Read: The Geography Club by Brent Hartinger, 2003, 978006012229.
EDIT, March 8, 2016: Gay kids, if you are looking for a digital copy of this novel check to see if your public or school library has an Overdrive account for ebooks. I presume many of the people landing here are looking for a copy of the novel on the sly. Load the book up on your phone or tablet if your situation requires secrecy. Overdrive also has a "read online" option for desktop machines.
This is one of the books the twits in West Bend were complaining about. We own a copy and a copy of the sequel. I ordered the book after a Page recommended them a couple years ago.
Not bad but not great. I write "not great" because this read more like a juvenile fiction novel than a YA novel. (The writing seemed geared toward 12-year-olds.)
High school sophomore Russ is a closeted gay teen who often thinks of himself as a spy in enemy territory. His deception has made him an expert liar. Russ is not a popular kid but to reveal himself as gay would be disastrous. The P.E. locker room is a source of anxiety because he is afraid he may give himself away with a glance or expression. Russ goes online one evening, logs into a gay chat room, and starts talking to a guy from his home town, the guy turns out to be from his school, they meet at a swampy park, other guy turns out to be star baseball player that Russ was already lusting after. Russ and dude swap spit.
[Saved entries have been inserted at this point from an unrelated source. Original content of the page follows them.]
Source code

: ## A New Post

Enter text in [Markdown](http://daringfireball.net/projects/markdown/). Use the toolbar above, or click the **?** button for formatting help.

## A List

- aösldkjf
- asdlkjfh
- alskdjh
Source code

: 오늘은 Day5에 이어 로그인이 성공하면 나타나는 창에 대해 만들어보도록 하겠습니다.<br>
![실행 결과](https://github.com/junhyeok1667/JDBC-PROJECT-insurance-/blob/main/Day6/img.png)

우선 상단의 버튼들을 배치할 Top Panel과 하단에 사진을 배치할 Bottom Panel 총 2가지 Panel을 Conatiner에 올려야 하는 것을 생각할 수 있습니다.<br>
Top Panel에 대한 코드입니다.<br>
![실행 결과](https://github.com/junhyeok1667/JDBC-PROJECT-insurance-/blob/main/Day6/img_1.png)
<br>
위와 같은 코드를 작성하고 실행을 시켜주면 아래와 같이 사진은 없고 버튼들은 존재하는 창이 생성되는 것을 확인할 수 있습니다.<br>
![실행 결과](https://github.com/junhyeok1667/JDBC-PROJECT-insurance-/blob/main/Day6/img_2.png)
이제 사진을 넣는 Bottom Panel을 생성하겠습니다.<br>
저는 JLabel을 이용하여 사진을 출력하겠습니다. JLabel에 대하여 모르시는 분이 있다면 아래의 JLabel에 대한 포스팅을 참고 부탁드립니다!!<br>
Russ then comes out to his best friend (a chick) who, in turn, comes out to him. Russ, his pal, and baseball dude meet with other gay students at local pizza joint. Russ and new friends are all from different social groups and their paranoia at drawing attention scares them from meeting together again publicly. Russ and others form a boring school club - Geography Club - as a way to meet up regularly but discourage others from joining.
Of course, things go bad. School rumors of a gay student get everyone guessing. The Geography Club almost breaks up when a member keeps pressing for inclusion of school outcast who all the other students think is the gay student. A chick hot for Russ gets mad when he turns her down and to get even she declares him the gay one. Russ initially denies but then admits to digging dudes. Hot baseball dude cruelly betrays Russ to stay hidden. Geography club turns into gay-straight support group.
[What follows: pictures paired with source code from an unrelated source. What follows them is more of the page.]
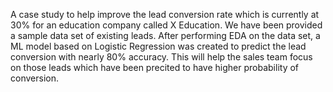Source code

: A case study to help improve the lead conversion rate which is currently at 30% for an education company called X Education.
We have been provided a sample data set of existing leads.
After performing EDA on the data set, a ML model based on Logistic Regression was created to predict the lead conversion with nearly 80% accuracy.
This will help the sales team focus on those leads which have been precited to have higher probability of conversion.
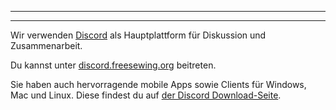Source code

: - - -
- - -

Wir verwenden [Discord](https://discord.freesewing.org/) als Hauptplattform für Diskussion und Zusammenarbeit.

Du kannst unter [discord.freesewing.org](https://discord.freesewing.org) beitreten.

Sie haben auch hervorragende mobile Apps sowie Clients für Windows, Mac und Linux. Diese findest du auf [der Discord Download-Seite](https://discord.com/download).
All-in-all this was a good book. Russ was a good character: a smart kid, perceptive about himself, learning as he goes along, self-deprecating, loyal to his friends, scared, etc. The scenes with the would-be-girlfriend were well done.
Things I did not like so much:
1-Hartinger set some important sequences in an overly dramatic school lunchroom. 2-Russ could be repulsively lovey-dovey (but admitted to being so). Evidence includes these quotes: The terrain of my own heart, the landscape of love, was still entirely unexplored.
and
In the close confines of his arms, it felt like I had stepped right up into the stars themselves - like I had become one with the sky, and that together we were as clean and pure and wide as the universe itself.
EDIT 7 Nov 2013
2. Page hits have been coming in on this. Presumably because a movie version comes out this month.
3. I re-read my comments and noticed I wrote "homo" when I was shorthanding. I was not going to edit that because of my views on archiving and editing for posterity. But, if I make the mention here it is the same thing.
4. I bought the fourth in this series, Elephant of Surprise, for work. I have not yet read it.
5. I spoke to Hartinger once, he is a good dude. I mentioned the locker room anxiety scene and he had some insightful comments.
6. Of all the books within this series I think the zombie movie novel was the best.